Using the records below, find every line that includes "local" and copy it.

*** Recorded information ***

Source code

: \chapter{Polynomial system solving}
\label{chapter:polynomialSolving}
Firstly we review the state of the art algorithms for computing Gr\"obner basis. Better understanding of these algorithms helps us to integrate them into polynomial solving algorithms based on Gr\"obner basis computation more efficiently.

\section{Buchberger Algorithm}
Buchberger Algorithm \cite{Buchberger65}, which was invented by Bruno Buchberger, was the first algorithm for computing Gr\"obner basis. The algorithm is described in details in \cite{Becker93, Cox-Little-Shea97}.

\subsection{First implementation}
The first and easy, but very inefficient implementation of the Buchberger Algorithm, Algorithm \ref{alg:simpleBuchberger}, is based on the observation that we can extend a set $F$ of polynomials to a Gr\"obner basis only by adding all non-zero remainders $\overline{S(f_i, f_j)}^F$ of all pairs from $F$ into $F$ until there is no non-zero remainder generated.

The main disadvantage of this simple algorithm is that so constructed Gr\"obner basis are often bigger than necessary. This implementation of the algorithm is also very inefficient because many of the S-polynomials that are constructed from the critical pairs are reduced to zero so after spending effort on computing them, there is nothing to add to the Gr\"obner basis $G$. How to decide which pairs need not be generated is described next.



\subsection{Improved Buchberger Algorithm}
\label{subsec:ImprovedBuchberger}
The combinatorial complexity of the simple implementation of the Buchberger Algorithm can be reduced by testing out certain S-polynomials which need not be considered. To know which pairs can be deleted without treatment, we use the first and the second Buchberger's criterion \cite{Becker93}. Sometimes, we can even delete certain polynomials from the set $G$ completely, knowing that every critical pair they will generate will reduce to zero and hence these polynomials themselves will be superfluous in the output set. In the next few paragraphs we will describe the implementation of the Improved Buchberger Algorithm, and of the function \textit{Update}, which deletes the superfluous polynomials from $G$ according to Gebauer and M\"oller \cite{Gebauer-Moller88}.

*** End of Recorded information ***
*** Recorded information ***

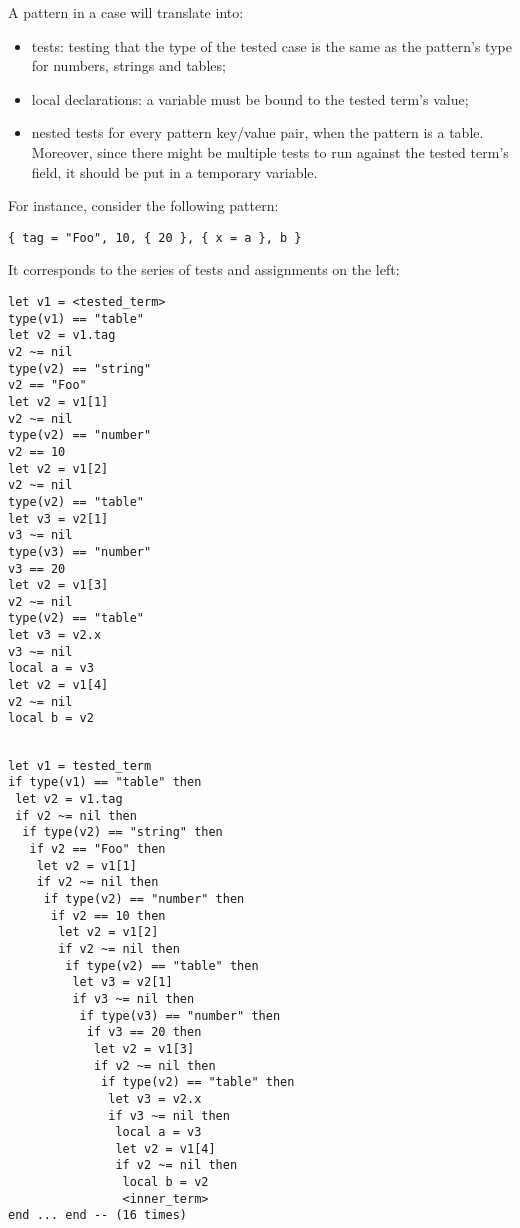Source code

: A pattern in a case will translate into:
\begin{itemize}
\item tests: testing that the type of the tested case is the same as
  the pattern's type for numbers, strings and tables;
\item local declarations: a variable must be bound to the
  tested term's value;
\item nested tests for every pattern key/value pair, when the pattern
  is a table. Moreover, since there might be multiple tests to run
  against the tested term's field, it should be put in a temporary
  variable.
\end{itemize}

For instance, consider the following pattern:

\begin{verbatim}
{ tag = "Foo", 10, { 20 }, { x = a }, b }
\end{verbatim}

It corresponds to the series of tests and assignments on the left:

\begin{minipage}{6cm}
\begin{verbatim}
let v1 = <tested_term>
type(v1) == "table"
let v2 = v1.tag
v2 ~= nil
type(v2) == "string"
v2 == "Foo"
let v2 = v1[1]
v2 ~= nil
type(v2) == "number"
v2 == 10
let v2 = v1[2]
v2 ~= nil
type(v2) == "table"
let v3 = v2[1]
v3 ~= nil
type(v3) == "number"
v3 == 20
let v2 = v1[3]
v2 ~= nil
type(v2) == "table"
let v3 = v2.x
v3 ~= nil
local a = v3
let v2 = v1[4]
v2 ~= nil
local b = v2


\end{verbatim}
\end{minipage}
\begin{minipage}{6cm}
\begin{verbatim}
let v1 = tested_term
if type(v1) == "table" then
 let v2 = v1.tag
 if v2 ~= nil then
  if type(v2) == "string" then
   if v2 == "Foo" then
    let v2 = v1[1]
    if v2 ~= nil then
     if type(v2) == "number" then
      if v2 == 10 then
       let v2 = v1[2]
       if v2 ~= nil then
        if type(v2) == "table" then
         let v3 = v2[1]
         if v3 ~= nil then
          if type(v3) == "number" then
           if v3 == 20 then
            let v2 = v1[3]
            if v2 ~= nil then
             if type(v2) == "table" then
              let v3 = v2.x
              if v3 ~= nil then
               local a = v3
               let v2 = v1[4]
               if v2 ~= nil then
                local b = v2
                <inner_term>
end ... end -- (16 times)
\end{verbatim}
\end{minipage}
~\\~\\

*** End of Recorded information ***
*** Recorded information ***

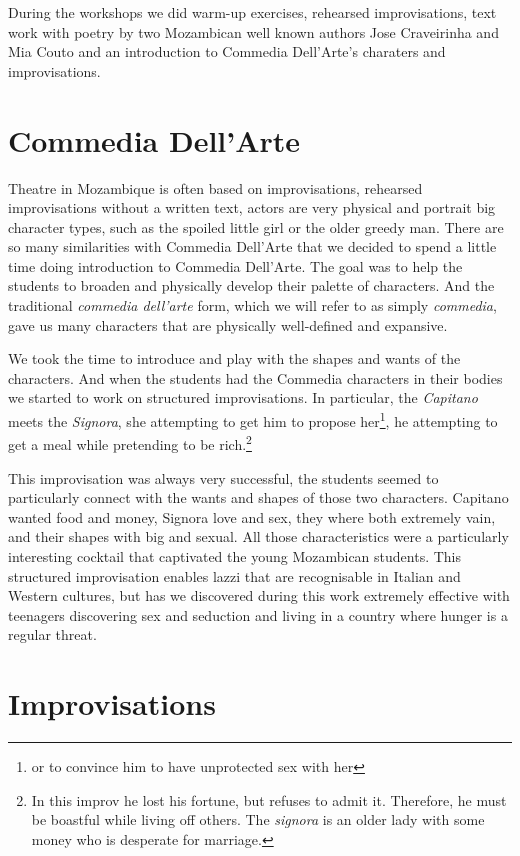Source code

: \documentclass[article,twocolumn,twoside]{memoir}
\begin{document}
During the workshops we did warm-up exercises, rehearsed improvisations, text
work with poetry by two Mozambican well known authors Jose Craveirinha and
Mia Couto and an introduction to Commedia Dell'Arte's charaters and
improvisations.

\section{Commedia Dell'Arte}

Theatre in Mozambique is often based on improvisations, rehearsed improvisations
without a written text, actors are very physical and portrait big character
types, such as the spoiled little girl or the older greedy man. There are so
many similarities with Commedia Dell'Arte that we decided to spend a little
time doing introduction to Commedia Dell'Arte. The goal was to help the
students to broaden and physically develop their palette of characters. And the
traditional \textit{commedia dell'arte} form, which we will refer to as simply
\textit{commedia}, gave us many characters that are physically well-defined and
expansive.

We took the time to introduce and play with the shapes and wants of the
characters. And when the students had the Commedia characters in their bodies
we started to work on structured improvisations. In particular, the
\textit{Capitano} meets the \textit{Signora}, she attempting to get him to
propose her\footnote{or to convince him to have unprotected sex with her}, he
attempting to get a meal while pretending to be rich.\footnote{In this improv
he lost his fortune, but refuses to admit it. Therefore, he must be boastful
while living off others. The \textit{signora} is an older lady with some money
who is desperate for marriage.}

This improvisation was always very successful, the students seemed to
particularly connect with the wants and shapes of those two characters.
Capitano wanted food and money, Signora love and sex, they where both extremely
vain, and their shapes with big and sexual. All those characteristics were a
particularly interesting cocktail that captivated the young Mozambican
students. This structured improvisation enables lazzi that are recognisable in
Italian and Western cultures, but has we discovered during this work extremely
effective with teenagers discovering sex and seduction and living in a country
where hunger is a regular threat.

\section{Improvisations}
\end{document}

*** End of Recorded information ***

Result for this task ▸
\item local declarations: a variable must be bound to the
local a = v3
local b = v2
               local a = v3
                local b = v2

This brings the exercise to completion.